Other studies in the Australian Alps have shown a strong correlation between turbidity and benthic macroinvertebrate community structure (A. Dickson, unpubl. data). Sites with macroinvertebrate communities similar to reference (Australian River Assessment Scheme macroinvertebrate index; Turak and Waddell 2002) had 80th percentile turbidity values of 2 NTU, whereas sites with impaired macroinvertebrate communities had 80th percentile of 18 NTU. These compare to summer 80th percentiles of 3–4 NTU at our less horse-affected sites and 20 NTU at our heavily horse-affected sites. On the basis of these comparisons, it would be expected that there would be significant loss of diversity and ecological function in macroinvertebrate communities in Mosquito Creek and upper Murrumbidgee River and any other sites with similar turbidity profiles.

There was a linear relationship between turbidity and riparian damage, which suggests that any level of horse presence affects subalpine waterways. At present, we have data that show that horses cause elevated turbidity, resulting in a high likelihood of harm to aquatic ecosystems from suspended sediments. However, confirming the degree of harm to aquatic ecosystems will require further research.
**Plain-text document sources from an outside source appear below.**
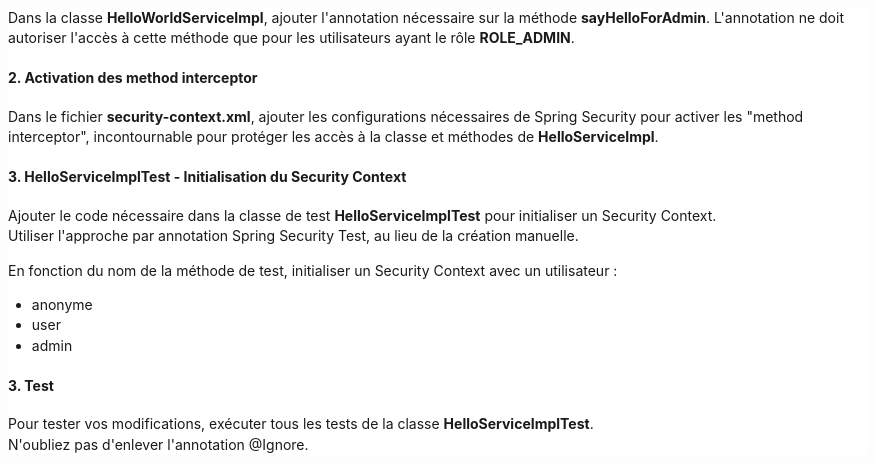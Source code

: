 Dans la classe **HelloWorldServiceImpl**, ajouter l'annotation nécessaire sur la méthode **sayHelloForAdmin**.
L'annotation ne doit autoriser l'accès à cette méthode que pour les utilisateurs ayant le rôle **ROLE_ADMIN**.

#### 2. Activation des method interceptor

Dans le fichier **security-context.xml**, ajouter les configurations nécessaires de Spring Security pour activer les "method interceptor", 
incontournable pour protéger les accès à la classe et méthodes de **HelloServiceImpl**.

#### 3. HelloServiceImplTest - Initialisation du Security Context

Ajouter le code nécessaire dans la classe de test **HelloServiceImplTest** pour initialiser un Security Context.  
Utiliser l'approche par annotation Spring Security Test, au lieu de la création manuelle.

En fonction du nom de la méthode de test, initialiser un Security Context avec un utilisateur : 
* anonyme
* user
* admin

#### 3. Test

Pour tester vos modifications, exécuter tous les tests de la classe **HelloServiceImplTest**.  
N'oubliez pas d'enlever l'annotation @Ignore.
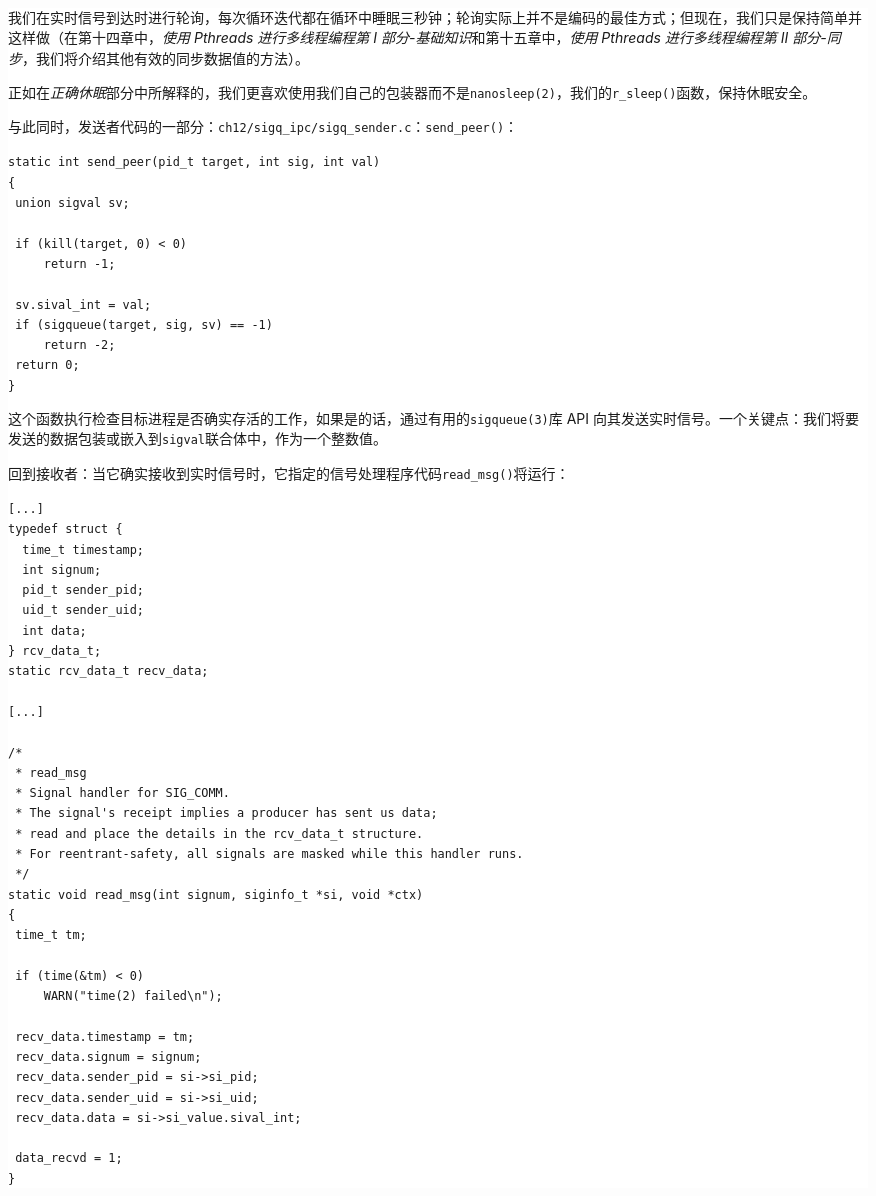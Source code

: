 我们在实时信号到达时进行轮询，每次循环迭代都在循环中睡眠三秒钟；轮询实际上并不是编码的最佳方式；但现在，我们只是保持简单并这样做（在第十四章中，*使用 Pthreads 进行多线程编程第 I 部分-基础知识*和第十五章中，*使用 Pthreads 进行多线程编程第 II 部分-同步*，我们将介绍其他有效的同步数据值的方法）。

正如在*正确休眠*部分中所解释的，我们更喜欢使用我们自己的包装器而不是`nanosleep(2)`，我们的`r_sleep()`函数，保持休眠安全。

与此同时，发送者代码的一部分：`ch12/sigq_ipc/sigq_sender.c`：`send_peer()`：

```
static int send_peer(pid_t target, int sig, int val)
{
 union sigval sv;

 if (kill(target, 0) < 0)
     return -1;

 sv.sival_int = val;
 if (sigqueue(target, sig, sv) == -1)
     return -2;
 return 0;
}
```

这个函数执行检查目标进程是否确实存活的工作，如果是的话，通过有用的`sigqueue(3)`库 API 向其发送实时信号。一个关键点：我们将要发送的数据包装或嵌入到`sigval`联合体中，作为一个整数值。

回到接收者：当它确实接收到实时信号时，它指定的信号处理程序代码`read_msg()`将运行：

```
[...]
typedef struct {
  time_t timestamp;
  int signum;
  pid_t sender_pid;
  uid_t sender_uid;
  int data;
} rcv_data_t;
static rcv_data_t recv_data;

[...]

/* 
 * read_msg
 * Signal handler for SIG_COMM.
 * The signal's receipt implies a producer has sent us data;
 * read and place the details in the rcv_data_t structure.
 * For reentrant-safety, all signals are masked while this handler runs.
 */
static void read_msg(int signum, siginfo_t *si, void *ctx)
{
 time_t tm;

 if (time(&tm) < 0)
     WARN("time(2) failed\n");

 recv_data.timestamp = tm;
 recv_data.signum = signum;
 recv_data.sender_pid = si->si_pid;
 recv_data.sender_uid = si->si_uid;
 recv_data.data = si->si_value.sival_int;

 data_recvd = 1;
}
```
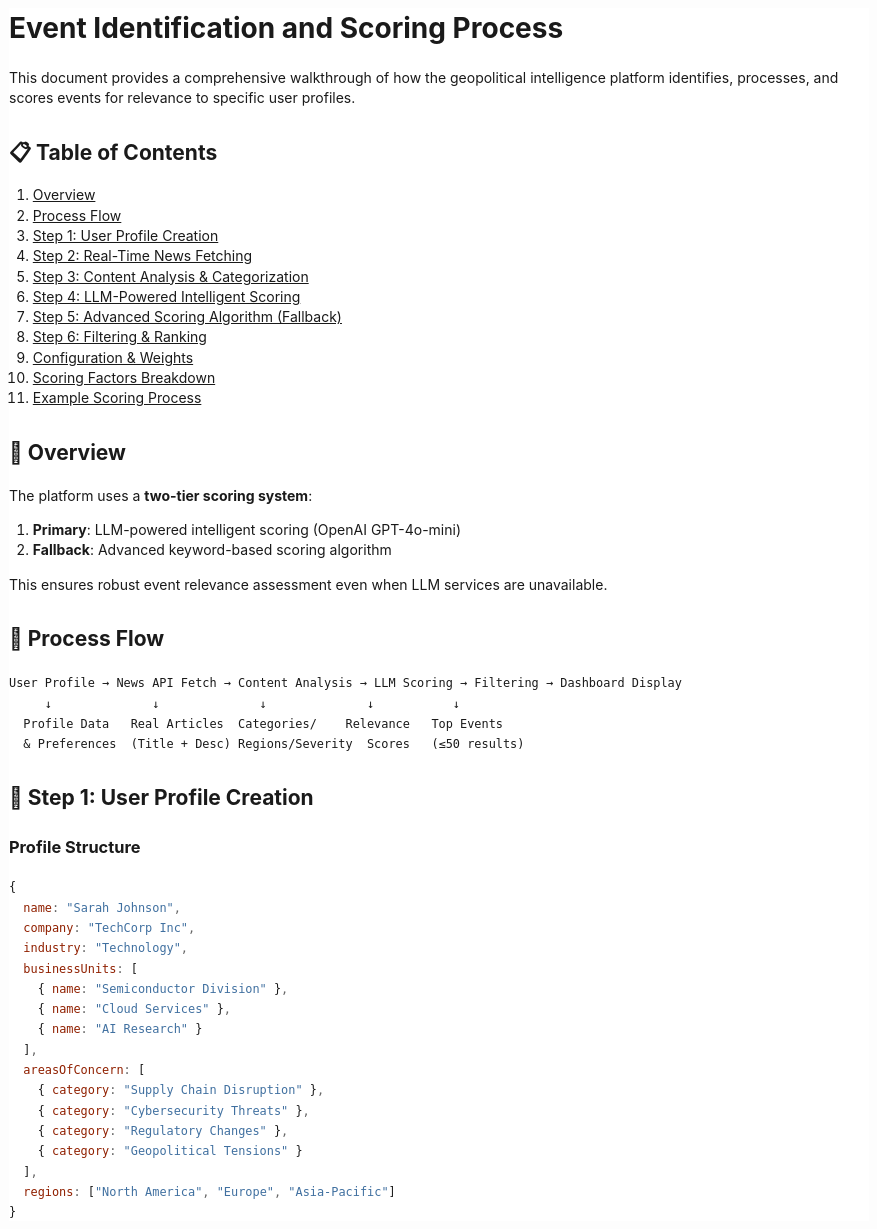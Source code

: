 # Event Identification and Scoring Process

This document provides a comprehensive walkthrough of how the geopolitical intelligence platform identifies, processes, and scores events for relevance to specific user profiles.

## 📋 Table of Contents

1. [Overview](#overview)
2. [Process Flow](#process-flow)
3. [Step 1: User Profile Creation](#step-1-user-profile-creation)
4. [Step 2: Real-Time News Fetching](#step-2-real-time-news-fetching)
5. [Step 3: Content Analysis & Categorization](#step-3-content-analysis--categorization)
6. [Step 4: LLM-Powered Intelligent Scoring](#step-4-llm-powered-intelligent-scoring)
7. [Step 5: Advanced Scoring Algorithm (Fallback)](#step-5-advanced-scoring-algorithm-fallback)
8. [Step 6: Filtering & Ranking](#step-6-filtering--ranking)
9. [Configuration & Weights](#configuration--weights)
10. [Scoring Factors Breakdown](#scoring-factors-breakdown)
11. [Example Scoring Process](#example-scoring-process)

## 🎯 Overview

The platform uses a **two-tier scoring system**:
1. **Primary**: LLM-powered intelligent scoring (OpenAI GPT-4o-mini)
2. **Fallback**: Advanced keyword-based scoring algorithm

This ensures robust event relevance assessment even when LLM services are unavailable.

## 🔄 Process Flow

```
User Profile → News API Fetch → Content Analysis → LLM Scoring → Filtering → Dashboard Display
     ↓              ↓              ↓              ↓           ↓
  Profile Data   Real Articles  Categories/    Relevance   Top Events
  & Preferences  (Title + Desc) Regions/Severity  Scores   (≤50 results)
```

## 📝 Step 1: User Profile Creation

### Profile Structure
```javascript
{
  name: "Sarah Johnson",
  company: "TechCorp Inc",
  industry: "Technology",
  businessUnits: [
    { name: "Semiconductor Division" },
    { name: "Cloud Services" },
    { name: "AI Research" }
  ],
  areasOfConcern: [
    { category: "Supply Chain Disruption" },
    { category: "Cybersecurity Threats" },
    { category: "Regulatory Changes" },
    { category: "Geopolitical Tensions" }
  ],
  regions: ["North America", "Europe", "Asia-Pacific"]
}
```
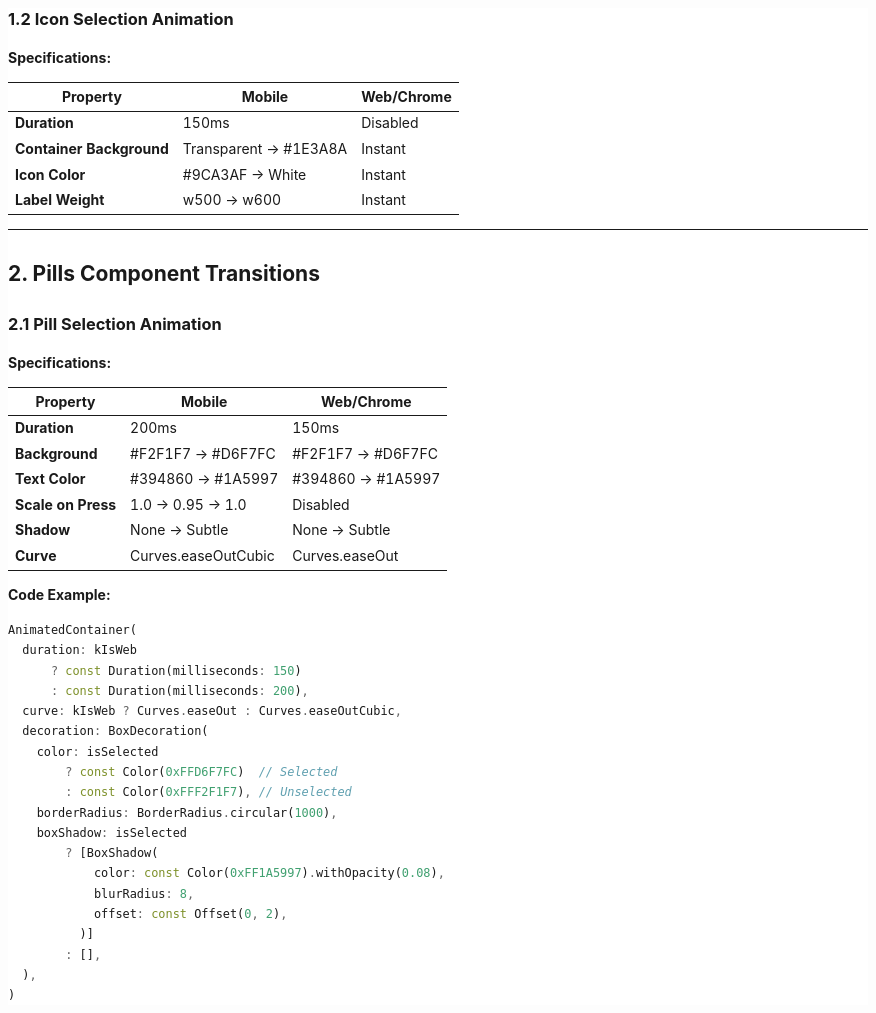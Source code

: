 ### 1.2 Icon Selection Animation

**Specifications:**

| Property | Mobile | Web/Chrome |
|----------|--------|------------|
| **Duration** | 150ms | Disabled |
| **Container Background** | Transparent → #1E3A8A | Instant |
| **Icon Color** | #9CA3AF → White | Instant |
| **Label Weight** | w500 → w600 | Instant |

---

## 2. Pills Component Transitions

### 2.1 Pill Selection Animation

**Specifications:**

| Property | Mobile | Web/Chrome |
|----------|--------|------------|
| **Duration** | 200ms | 150ms |
| **Background** | #F2F1F7 → #D6F7FC | #F2F1F7 → #D6F7FC |
| **Text Color** | #394860 → #1A5997 | #394860 → #1A5997 |
| **Scale on Press** | 1.0 → 0.95 → 1.0 | Disabled |
| **Shadow** | None → Subtle | None → Subtle |
| **Curve** | Curves.easeOutCubic | Curves.easeOut |

**Code Example:**
```dart
AnimatedContainer(
  duration: kIsWeb 
      ? const Duration(milliseconds: 150)
      : const Duration(milliseconds: 200),
  curve: kIsWeb ? Curves.easeOut : Curves.easeOutCubic,
  decoration: BoxDecoration(
    color: isSelected 
        ? const Color(0xFFD6F7FC)  // Selected
        : const Color(0xFFF2F1F7), // Unselected
    borderRadius: BorderRadius.circular(1000),
    boxShadow: isSelected
        ? [BoxShadow(
            color: const Color(0xFF1A5997).withOpacity(0.08),
            blurRadius: 8,
            offset: const Offset(0, 2),
          )]
        : [],
  ),
)
```
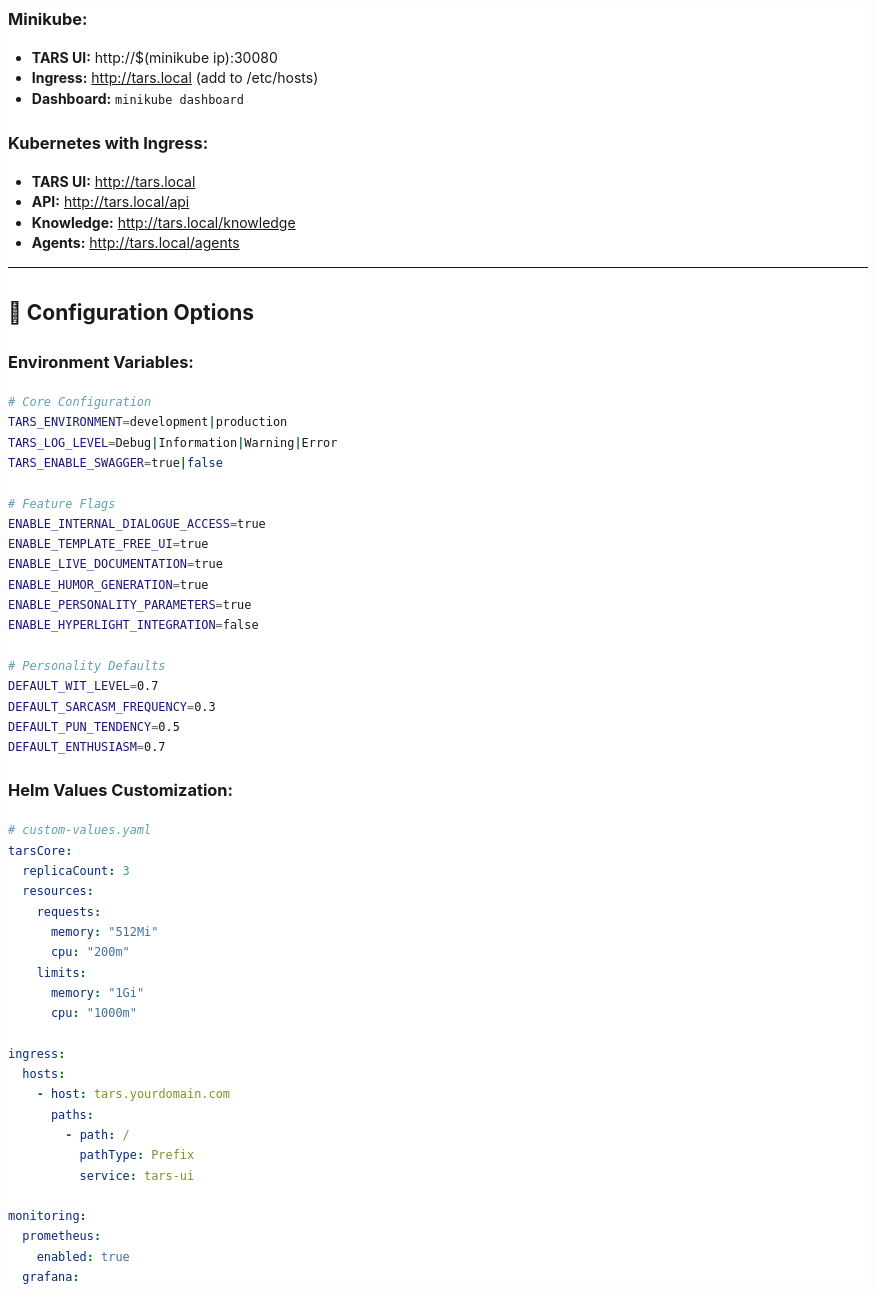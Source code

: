 ### **Minikube:**
- **TARS UI:** http://$(minikube ip):30080
- **Ingress:** http://tars.local (add to /etc/hosts)
- **Dashboard:** `minikube dashboard`

### **Kubernetes with Ingress:**
- **TARS UI:** http://tars.local
- **API:** http://tars.local/api
- **Knowledge:** http://tars.local/knowledge
- **Agents:** http://tars.local/agents

---

## 🔧 **Configuration Options**

### **Environment Variables:**
```bash
# Core Configuration
TARS_ENVIRONMENT=development|production
TARS_LOG_LEVEL=Debug|Information|Warning|Error
TARS_ENABLE_SWAGGER=true|false

# Feature Flags
ENABLE_INTERNAL_DIALOGUE_ACCESS=true
ENABLE_TEMPLATE_FREE_UI=true
ENABLE_LIVE_DOCUMENTATION=true
ENABLE_HUMOR_GENERATION=true
ENABLE_PERSONALITY_PARAMETERS=true
ENABLE_HYPERLIGHT_INTEGRATION=false

# Personality Defaults
DEFAULT_WIT_LEVEL=0.7
DEFAULT_SARCASM_FREQUENCY=0.3
DEFAULT_PUN_TENDENCY=0.5
DEFAULT_ENTHUSIASM=0.7
```

### **Helm Values Customization:**
```yaml
# custom-values.yaml
tarsCore:
  replicaCount: 3
  resources:
    requests:
      memory: "512Mi"
      cpu: "200m"
    limits:
      memory: "1Gi"
      cpu: "1000m"

ingress:
  hosts:
    - host: tars.yourdomain.com
      paths:
        - path: /
          pathType: Prefix
          service: tars-ui

monitoring:
  prometheus:
    enabled: true
  grafana:
```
This study has clearly demonstrated that damage to riparian areas and degradation of in-stream water quality of subalpine streams at the sites sampled was unequivocally caused by horses, and that increasing levels of interaction between horses and streams resulted in increased turbidity both immediately and further downstream. The turbidity in horse-affected streams significantly exceeds national guideline values and poses a clear risk to instream biodiversity and ecological processes. Ecological risk results from sediments that are mobilised from banks by horses and re-suspension of sediments from stream beds when horses enter waterways.

The authors declare that we have no conflicts of interest in this research.

All research was funded by the NSW Department of Planning, Industry and Environment.